Electoral observers in Nauru must include access to news media within their reports to ensure human rights are fully respected.
This statement was originally published on PFF’s Facebook page on 7 July 2016.
Electoral observers in Nauru must include access to news media within their reports to ensure human rights are fully respected, says PFF, the Pacific Freedom Forum.
“Opposition members have long complained they are being denied access to news media in Nauru,” notes PFF Chair Titi Gabi.
“Electoral observers cannot declare elections fair and open, as they have done in the past, if there is not full and free access to all news media.”
ForumSec Confirmation
As well as stopping opposition access to public media, Nauru governments have also stopped private media from setting up, and almost all foreign media from entry.

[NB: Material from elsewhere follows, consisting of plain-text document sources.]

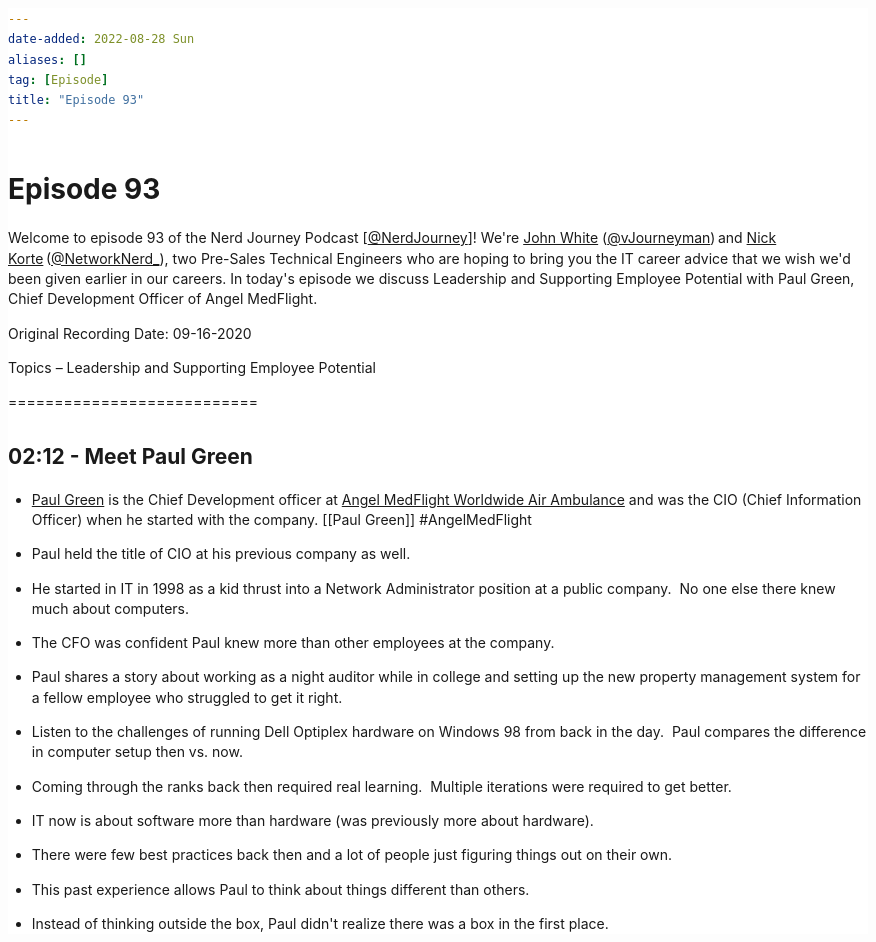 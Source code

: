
 ```yaml
---
date-added: 2022-08-28 Sun
aliases: []
tag: [Episode]
title: "Episode 93"
---
```


# Episode 93

Welcome to episode 93 of the Nerd Journey Podcast [[@NerdJourney](https://twitter.com/NerdJourney/)]! We're [John White](https://www.linkedin.com/in/vJourneyman/) ([@vJourneyman](https://twitter.com/vJourneyman)) and [Nick Korte](https://www.linkedin.com/in/nickkortenetworknerd/) ([@NetworkNerd_](https://twitter.com/NetworkNerd_/)), two Pre-Sales Technical Engineers who are hoping to bring you the IT career advice that we wish we'd been given earlier in our careers. In today's episode we discuss Leadership and Supporting Employee Potential with Paul Green, Chief Development Officer of Angel MedFlight.   

Original Recording Date: 09-16-2020 

Topics – Leadership and Supporting Employee Potential 

=========================== 

## 02:12 - Meet Paul Green 

* [Paul Green](https://www.linkedin.com/in/paulgreen130/) is the Chief Development officer at [Angel MedFlight Worldwide Air Ambulance](https://www.angelmedflight.com/) and was the CIO (Chief Information Officer) when he started with the company. [[Paul Green]] #AngelMedFlight 

* Paul held the title of CIO at his previous company as well. 

* He started in IT in 1998 as a kid thrust into a Network Administrator position at a public company.  No one else there knew much about computers. 

* The CFO was confident Paul knew more than other employees at the company. 

* Paul shares a story about working as a night auditor while in college and setting up the new property management system for a fellow employee who struggled to get it right. 

* Listen to the challenges of running Dell Optiplex hardware on Windows 98 from back in the day.  Paul compares the difference in computer setup then vs. now. 

* Coming through the ranks back then required real learning.  Multiple iterations were required to get better. 

* IT now is about software more than hardware (was previously more about hardware). 

* There were few best practices back then and a lot of people just figuring things out on their own.   

* This past experience allows Paul to think about things different than others. 

* Instead of thinking outside the box, Paul didn't realize there was a box in the first place. 

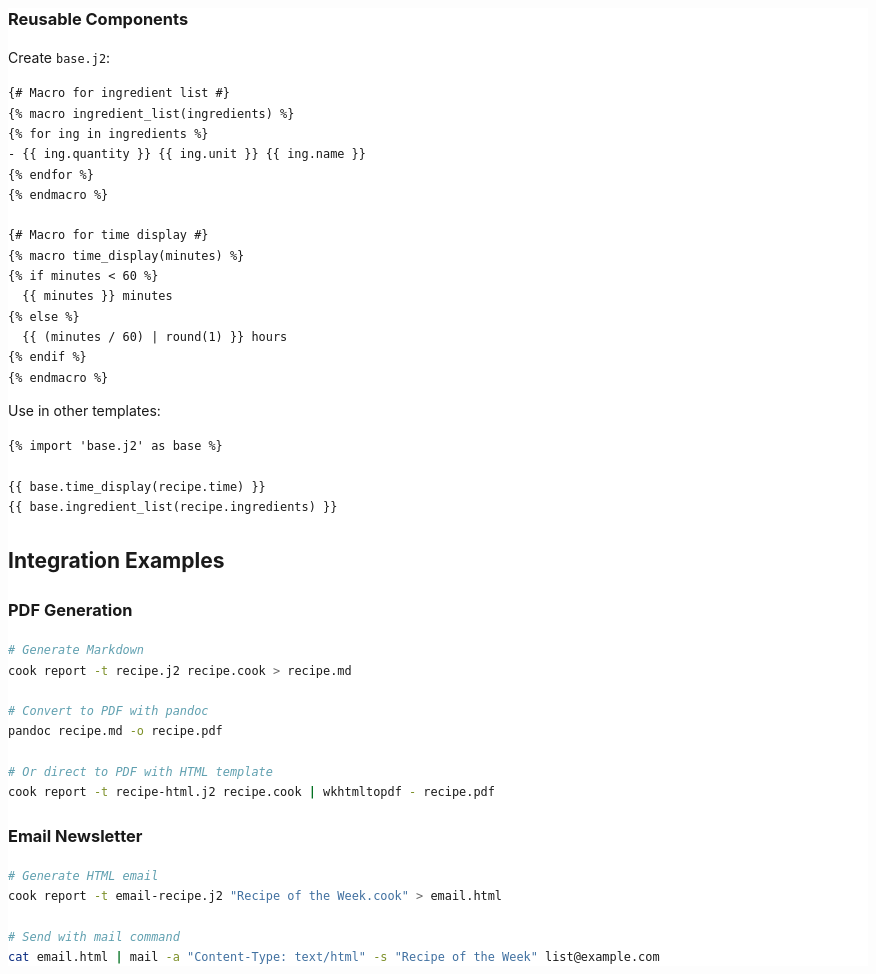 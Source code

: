 ### Reusable Components

Create `base.j2`:

```jinja2
{# Macro for ingredient list #}
{% macro ingredient_list(ingredients) %}
{% for ing in ingredients %}
- {{ ing.quantity }} {{ ing.unit }} {{ ing.name }}
{% endfor %}
{% endmacro %}

{# Macro for time display #}
{% macro time_display(minutes) %}
{% if minutes < 60 %}
  {{ minutes }} minutes
{% else %}
  {{ (minutes / 60) | round(1) }} hours
{% endif %}
{% endmacro %}
```

Use in other templates:

```jinja2
{% import 'base.j2' as base %}

{{ base.time_display(recipe.time) }}
{{ base.ingredient_list(recipe.ingredients) }}
```

## Integration Examples

### PDF Generation

```bash
# Generate Markdown
cook report -t recipe.j2 recipe.cook > recipe.md

# Convert to PDF with pandoc
pandoc recipe.md -o recipe.pdf

# Or direct to PDF with HTML template
cook report -t recipe-html.j2 recipe.cook | wkhtmltopdf - recipe.pdf
```

### Email Newsletter

```bash
# Generate HTML email
cook report -t email-recipe.j2 "Recipe of the Week.cook" > email.html

# Send with mail command
cat email.html | mail -a "Content-Type: text/html" -s "Recipe of the Week" list@example.com
```
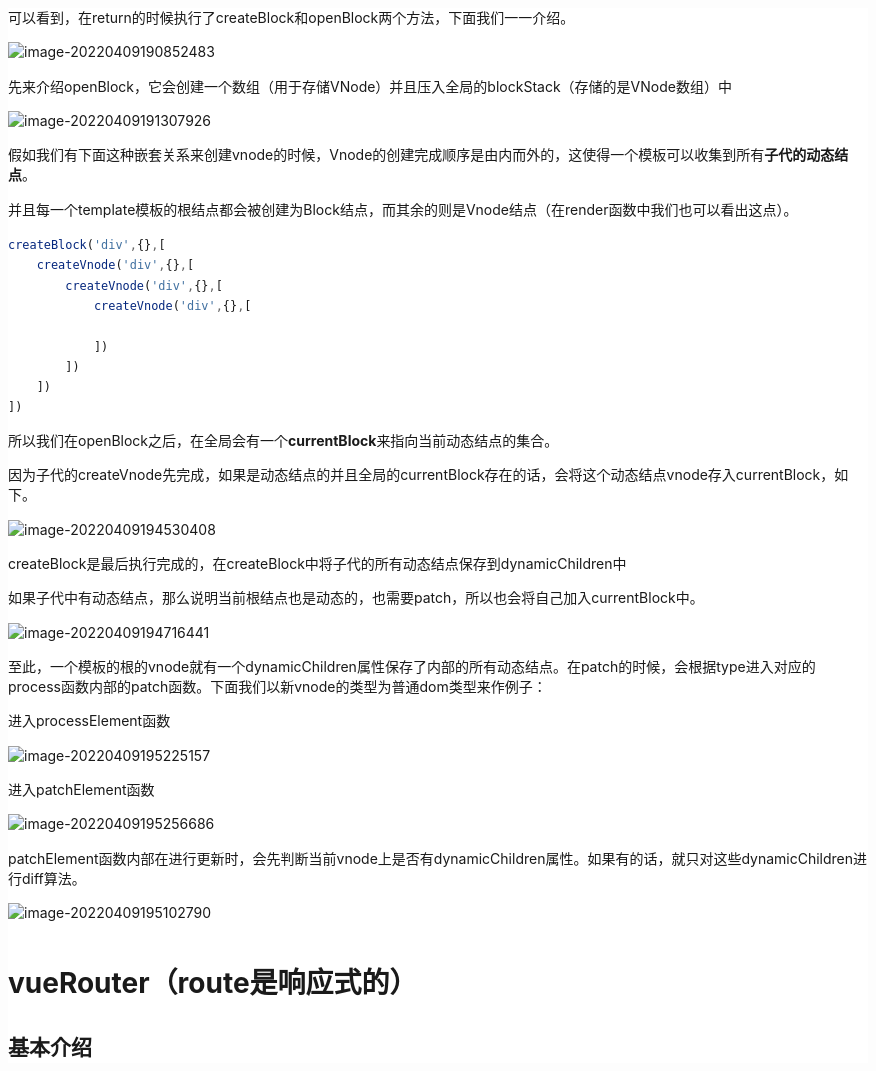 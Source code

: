 可以看到，在return的时候执行了createBlock和openBlock两个方法，下面我们一一介绍。

![image-20220409190852483](Vue3.assets/image-20220409190852483.png)

先来介绍openBlock，它会创建一个数组（用于存储VNode）并且压入全局的blockStack（存储的是VNode数组）中

![image-20220409191307926](Vue3.assets/image-20220409191307926.png)

假如我们有下面这种嵌套关系来创建vnode的时候，Vnode的创建完成顺序是由内而外的，这使得一个模板可以收集到所有**子代的动态结点**。

并且每一个template模板的根结点都会被创建为Block结点，而其余的则是Vnode结点（在render函数中我们也可以看出这点）。

```js
createBlock('div',{},[
    createVnode('div',{},[
        createVnode('div',{},[
            createVnode('div',{},[

            ])
        ])
    ])
])
```

所以我们在openBlock之后，在全局会有一个**currentBlock**来指向当前动态结点的集合。

因为子代的createVnode先完成，如果是动态结点的并且全局的currentBlock存在的话，会将这个动态结点vnode存入currentBlock，如下。

![image-20220409194530408](Vue3.assets/image-20220409194530408.png)

createBlock是最后执行完成的，在createBlock中将子代的所有动态结点保存到dynamicChildren中

如果子代中有动态结点，那么说明当前根结点也是动态的，也需要patch，所以也会将自己加入currentBlock中。

![image-20220409194716441](Vue3.assets/image-20220409194716441.png)

至此，一个模板的根的vnode就有一个dynamicChildren属性保存了内部的所有动态结点。在patch的时候，会根据type进入对应的process函数内部的patch函数。下面我们以新vnode的类型为普通dom类型来作例子：

进入processElement函数

![image-20220409195225157](Vue3.assets/image-20220409195225157.png)

进入patchElement函数

![image-20220409195256686](Vue3.assets/image-20220409195256686.png)

patchElement函数内部在进行更新时，会先判断当前vnode上是否有dynamicChildren属性。如果有的话，就只对这些dynamicChildren进行diff算法。

![image-20220409195102790](Vue3.assets/image-20220409195102790.png)

# vueRouter（route是响应式的）

## 基本介绍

Both the Commonwealth and the Pacific Islands Forum Secretariat have sent observers to Nauru for elections this Saturday [9 July 2016].

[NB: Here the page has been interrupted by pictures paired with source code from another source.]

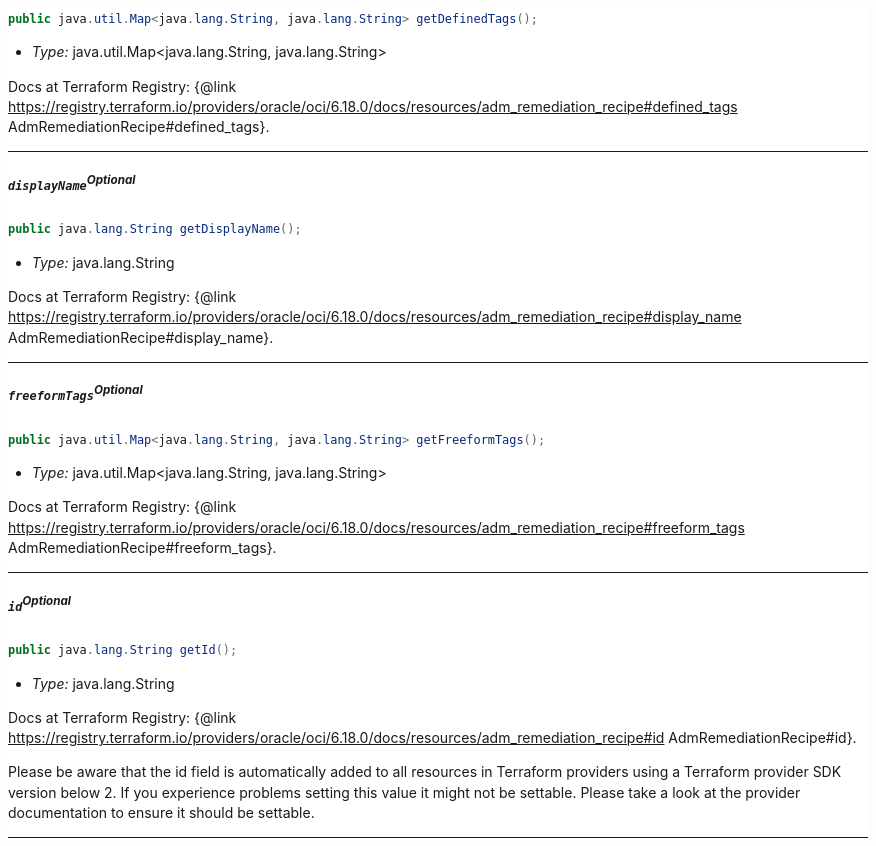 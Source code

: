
 ```java
public java.util.Map<java.lang.String, java.lang.String> getDefinedTags();
```

- *Type:* java.util.Map<java.lang.String, java.lang.String>

Docs at Terraform Registry: {@link https://registry.terraform.io/providers/oracle/oci/6.18.0/docs/resources/adm_remediation_recipe#defined_tags AdmRemediationRecipe#defined_tags}.

---

##### `displayName`<sup>Optional</sup> <a name="displayName" id="rhizo-co-terraform-provider-oci.admRemediationRecipe.AdmRemediationRecipeConfig.property.displayName"></a>

```java
public java.lang.String getDisplayName();
```

- *Type:* java.lang.String

Docs at Terraform Registry: {@link https://registry.terraform.io/providers/oracle/oci/6.18.0/docs/resources/adm_remediation_recipe#display_name AdmRemediationRecipe#display_name}.

---

##### `freeformTags`<sup>Optional</sup> <a name="freeformTags" id="rhizo-co-terraform-provider-oci.admRemediationRecipe.AdmRemediationRecipeConfig.property.freeformTags"></a>

```java
public java.util.Map<java.lang.String, java.lang.String> getFreeformTags();
```

- *Type:* java.util.Map<java.lang.String, java.lang.String>

Docs at Terraform Registry: {@link https://registry.terraform.io/providers/oracle/oci/6.18.0/docs/resources/adm_remediation_recipe#freeform_tags AdmRemediationRecipe#freeform_tags}.

---

##### `id`<sup>Optional</sup> <a name="id" id="rhizo-co-terraform-provider-oci.admRemediationRecipe.AdmRemediationRecipeConfig.property.id"></a>

```java
public java.lang.String getId();
```

- *Type:* java.lang.String

Docs at Terraform Registry: {@link https://registry.terraform.io/providers/oracle/oci/6.18.0/docs/resources/adm_remediation_recipe#id AdmRemediationRecipe#id}.

Please be aware that the id field is automatically added to all resources in Terraform providers using a Terraform provider SDK version below 2.
If you experience problems setting this value it might not be settable. Please take a look at the provider documentation to ensure it should be settable.

---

In response to a PFF question to both bodies, ForumSec has confirmed that “Media coverage and equal access to election related information is a consideration for [the] #PIFS observer team.”
There was no immediate response from the Commonwealth.
Free speech
Co-Chair Monica Miller welcomed the confirmation of media monitoring by PIFS observers.
“Like most countries, Nauru has free speech rights guaranteed by the constitution, and by its membership of the United Nations, under Article 19,” she says.
“The Nauru government must remember that public media is not ‘their’ media but is paid for by all of the public, including the opposition, and foreign donors.”
PFF criticised the continued parliamentary bans on opposition members, effectively cancelling the voice of the people in the house of elected representatives.
PFF also questioned why an Australian TV crew failed to interview members of the opposition, and whether any deals were done with the Nauru government.